Historia Wigier brzmi całkiem znajomo i wcale nie chodzi o Zagłębie Sosnowiec, które przed rokiem – bijąc się o Ekstraklasę – też doszło do najlepszej czwórki PP. W zbliżonej rangą sytuacji i podobnym momencie, co Nowak w Suwałkach, w Chojniczance meldował się Maciej Bartoszek. Celem było utrzymanie, i to się udało, a w tym sezonie: imponujący start, wypromowanie trenera do Ekstraklasy, przezimowanie na fotelu lidera i do dziś pierwsza pozycja.
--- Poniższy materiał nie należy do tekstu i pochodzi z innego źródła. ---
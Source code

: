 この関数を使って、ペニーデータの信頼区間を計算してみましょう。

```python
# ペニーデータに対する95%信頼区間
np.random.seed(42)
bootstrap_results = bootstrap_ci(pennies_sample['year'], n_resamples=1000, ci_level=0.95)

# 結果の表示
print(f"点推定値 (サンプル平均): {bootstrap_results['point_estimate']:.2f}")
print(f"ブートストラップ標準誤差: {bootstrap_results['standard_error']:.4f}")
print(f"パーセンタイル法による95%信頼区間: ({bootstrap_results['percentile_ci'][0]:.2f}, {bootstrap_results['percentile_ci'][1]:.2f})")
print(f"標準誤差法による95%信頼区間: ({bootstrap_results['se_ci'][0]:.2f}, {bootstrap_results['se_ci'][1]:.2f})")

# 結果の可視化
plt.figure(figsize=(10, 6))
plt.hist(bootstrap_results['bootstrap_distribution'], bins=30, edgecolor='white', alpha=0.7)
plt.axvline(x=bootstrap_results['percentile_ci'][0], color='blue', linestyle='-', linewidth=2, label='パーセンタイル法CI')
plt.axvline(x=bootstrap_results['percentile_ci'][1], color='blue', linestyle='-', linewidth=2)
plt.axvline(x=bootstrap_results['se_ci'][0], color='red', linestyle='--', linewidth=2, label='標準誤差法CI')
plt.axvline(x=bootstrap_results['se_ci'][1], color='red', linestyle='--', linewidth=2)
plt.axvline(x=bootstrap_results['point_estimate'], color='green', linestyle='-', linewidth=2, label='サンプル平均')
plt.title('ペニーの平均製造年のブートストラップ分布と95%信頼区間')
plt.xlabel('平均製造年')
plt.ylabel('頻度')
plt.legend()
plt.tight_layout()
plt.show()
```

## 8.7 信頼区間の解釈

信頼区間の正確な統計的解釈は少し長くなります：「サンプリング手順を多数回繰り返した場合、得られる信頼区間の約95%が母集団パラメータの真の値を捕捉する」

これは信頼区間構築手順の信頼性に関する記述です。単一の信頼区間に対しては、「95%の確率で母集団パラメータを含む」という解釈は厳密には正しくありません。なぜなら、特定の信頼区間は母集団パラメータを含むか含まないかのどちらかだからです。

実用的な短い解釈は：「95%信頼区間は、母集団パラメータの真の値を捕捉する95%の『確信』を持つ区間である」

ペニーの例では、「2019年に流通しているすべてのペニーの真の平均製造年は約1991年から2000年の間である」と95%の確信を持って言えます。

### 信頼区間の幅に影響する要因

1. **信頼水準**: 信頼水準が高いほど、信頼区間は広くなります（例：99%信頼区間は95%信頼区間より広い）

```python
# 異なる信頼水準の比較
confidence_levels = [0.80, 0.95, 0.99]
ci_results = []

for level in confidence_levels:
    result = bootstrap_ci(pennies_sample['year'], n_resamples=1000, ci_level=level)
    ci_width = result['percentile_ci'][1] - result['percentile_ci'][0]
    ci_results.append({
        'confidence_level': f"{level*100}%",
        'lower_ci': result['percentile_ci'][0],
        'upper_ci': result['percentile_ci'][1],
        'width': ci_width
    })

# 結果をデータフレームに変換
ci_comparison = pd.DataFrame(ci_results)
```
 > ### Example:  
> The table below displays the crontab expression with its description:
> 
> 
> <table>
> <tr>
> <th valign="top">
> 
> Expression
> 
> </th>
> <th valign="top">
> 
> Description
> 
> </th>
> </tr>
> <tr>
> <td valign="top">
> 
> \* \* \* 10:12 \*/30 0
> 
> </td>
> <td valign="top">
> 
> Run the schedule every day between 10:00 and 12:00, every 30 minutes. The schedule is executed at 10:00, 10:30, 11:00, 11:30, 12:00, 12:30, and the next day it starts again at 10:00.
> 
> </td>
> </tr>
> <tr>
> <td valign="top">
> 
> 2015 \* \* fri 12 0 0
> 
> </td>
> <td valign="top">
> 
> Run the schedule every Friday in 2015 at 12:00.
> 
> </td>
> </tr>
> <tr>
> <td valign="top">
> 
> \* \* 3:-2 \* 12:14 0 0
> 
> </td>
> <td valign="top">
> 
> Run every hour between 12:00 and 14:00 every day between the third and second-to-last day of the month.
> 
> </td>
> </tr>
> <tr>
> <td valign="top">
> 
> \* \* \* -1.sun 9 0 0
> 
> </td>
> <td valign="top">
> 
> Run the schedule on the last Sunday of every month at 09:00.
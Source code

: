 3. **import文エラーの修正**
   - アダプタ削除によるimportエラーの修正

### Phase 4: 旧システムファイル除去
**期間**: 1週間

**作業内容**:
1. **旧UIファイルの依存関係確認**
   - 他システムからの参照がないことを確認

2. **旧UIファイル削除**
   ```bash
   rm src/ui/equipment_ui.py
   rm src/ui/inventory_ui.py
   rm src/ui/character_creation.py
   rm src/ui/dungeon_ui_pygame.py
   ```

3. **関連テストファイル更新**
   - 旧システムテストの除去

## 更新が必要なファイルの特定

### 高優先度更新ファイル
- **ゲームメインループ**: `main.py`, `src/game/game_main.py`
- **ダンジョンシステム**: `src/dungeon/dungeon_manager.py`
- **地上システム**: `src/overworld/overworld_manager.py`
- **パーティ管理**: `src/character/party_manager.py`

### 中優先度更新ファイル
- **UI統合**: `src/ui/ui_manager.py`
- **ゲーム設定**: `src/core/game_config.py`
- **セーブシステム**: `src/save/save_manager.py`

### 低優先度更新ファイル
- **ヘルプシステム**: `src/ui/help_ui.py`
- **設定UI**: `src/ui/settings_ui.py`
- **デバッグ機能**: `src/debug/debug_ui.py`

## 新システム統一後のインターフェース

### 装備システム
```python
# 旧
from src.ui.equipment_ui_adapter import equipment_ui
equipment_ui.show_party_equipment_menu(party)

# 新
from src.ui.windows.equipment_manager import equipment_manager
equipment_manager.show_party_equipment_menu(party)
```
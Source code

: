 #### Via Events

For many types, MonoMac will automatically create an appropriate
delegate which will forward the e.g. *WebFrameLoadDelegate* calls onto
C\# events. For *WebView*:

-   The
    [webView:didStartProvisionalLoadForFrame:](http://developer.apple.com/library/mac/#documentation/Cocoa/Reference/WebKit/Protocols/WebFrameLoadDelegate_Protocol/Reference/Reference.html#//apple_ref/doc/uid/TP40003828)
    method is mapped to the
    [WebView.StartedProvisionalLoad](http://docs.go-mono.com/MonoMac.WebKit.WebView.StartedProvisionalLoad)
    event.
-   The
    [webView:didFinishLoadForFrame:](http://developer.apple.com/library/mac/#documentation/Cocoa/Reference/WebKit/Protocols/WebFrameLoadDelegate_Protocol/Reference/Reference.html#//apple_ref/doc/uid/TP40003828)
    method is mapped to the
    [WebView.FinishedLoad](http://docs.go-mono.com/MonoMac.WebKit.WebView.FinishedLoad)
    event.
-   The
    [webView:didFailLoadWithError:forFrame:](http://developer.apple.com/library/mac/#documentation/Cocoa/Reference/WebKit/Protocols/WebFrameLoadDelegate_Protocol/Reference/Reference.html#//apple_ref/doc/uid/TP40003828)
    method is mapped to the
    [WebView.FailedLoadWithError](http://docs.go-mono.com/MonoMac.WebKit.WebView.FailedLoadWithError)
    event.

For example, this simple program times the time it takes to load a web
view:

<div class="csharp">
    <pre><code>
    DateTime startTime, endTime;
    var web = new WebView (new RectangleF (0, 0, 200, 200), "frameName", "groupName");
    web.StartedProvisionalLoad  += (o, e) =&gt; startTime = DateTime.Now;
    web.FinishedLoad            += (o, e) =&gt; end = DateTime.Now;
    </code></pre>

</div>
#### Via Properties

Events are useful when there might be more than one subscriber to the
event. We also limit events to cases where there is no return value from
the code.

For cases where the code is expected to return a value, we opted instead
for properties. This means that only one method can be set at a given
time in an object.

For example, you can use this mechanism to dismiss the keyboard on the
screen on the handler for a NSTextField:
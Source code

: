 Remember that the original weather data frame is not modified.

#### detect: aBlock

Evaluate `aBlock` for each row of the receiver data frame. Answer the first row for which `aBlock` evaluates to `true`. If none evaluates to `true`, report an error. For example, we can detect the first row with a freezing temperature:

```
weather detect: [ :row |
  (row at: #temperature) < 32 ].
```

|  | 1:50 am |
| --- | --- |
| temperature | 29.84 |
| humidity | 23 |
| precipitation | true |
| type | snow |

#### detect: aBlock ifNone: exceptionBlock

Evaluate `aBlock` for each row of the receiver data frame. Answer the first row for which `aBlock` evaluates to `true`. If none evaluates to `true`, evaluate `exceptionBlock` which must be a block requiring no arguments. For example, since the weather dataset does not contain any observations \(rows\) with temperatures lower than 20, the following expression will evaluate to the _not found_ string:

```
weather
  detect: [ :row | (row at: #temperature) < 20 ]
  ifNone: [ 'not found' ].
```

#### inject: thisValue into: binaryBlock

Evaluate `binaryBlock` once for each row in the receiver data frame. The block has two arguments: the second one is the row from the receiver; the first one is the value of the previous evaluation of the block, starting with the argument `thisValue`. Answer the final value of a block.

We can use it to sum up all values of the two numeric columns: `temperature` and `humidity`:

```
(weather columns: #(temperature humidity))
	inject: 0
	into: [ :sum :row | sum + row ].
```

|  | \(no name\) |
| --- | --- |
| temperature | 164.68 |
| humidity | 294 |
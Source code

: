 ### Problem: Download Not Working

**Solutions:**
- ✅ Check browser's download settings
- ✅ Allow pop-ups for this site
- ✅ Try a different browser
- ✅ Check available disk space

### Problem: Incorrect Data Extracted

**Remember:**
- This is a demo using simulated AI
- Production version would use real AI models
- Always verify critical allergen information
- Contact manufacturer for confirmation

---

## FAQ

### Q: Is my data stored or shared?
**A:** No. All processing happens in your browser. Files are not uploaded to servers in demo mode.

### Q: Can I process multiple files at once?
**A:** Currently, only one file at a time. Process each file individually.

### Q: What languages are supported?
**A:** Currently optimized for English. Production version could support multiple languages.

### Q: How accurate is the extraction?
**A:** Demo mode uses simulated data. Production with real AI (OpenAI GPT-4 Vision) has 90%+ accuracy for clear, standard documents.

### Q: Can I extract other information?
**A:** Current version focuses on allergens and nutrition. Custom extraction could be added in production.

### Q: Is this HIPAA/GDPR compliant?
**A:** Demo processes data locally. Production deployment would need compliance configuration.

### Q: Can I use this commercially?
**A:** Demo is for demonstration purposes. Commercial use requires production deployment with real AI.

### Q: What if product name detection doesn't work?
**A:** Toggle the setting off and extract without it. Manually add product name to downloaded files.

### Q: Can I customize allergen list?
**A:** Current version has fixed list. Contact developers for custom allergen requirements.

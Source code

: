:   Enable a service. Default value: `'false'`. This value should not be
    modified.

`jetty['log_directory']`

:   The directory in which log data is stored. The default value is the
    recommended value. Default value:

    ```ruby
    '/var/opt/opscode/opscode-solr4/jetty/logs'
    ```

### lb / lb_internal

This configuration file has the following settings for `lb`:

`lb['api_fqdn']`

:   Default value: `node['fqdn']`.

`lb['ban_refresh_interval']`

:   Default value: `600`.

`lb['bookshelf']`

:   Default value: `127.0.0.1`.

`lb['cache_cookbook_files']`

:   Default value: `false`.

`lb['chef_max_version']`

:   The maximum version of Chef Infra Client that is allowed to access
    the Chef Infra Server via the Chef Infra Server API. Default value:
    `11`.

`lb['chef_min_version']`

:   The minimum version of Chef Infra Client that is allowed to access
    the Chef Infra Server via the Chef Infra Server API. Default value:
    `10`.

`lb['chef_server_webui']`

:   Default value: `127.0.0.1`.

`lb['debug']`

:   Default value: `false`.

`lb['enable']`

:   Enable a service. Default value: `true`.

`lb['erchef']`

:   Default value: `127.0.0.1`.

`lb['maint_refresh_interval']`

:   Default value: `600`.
Ale – uwaga – mamy hit! Z lewej strony tabela po 25. kolejkach minionego sezonu, z prawej – tabela po 24. kolejkach obecnego sezonu. Spójrzcie na Chojniczankę, Wigry i Olimpię…

1l

Jak spytał ktoś na Twitterze: co poszło nie tak w Kluczborku?!

Reklama

W Chojnicach chyba nie do końca wiedzą, jak powinni się czuć. Wciąż są liderem, wciąż uchodzą za absolutną rewelację obecnych rozgrywek i mają niemałe szanse na awans. Ale przecież Chojniczanka zimą dokonała naprawdę sensownych, przemyślanych wzmocnień (Golański, Przybyła, Gostomski, Chvedukas) i zdawała się mieć jasny plan kierunku na Ekstraklasę.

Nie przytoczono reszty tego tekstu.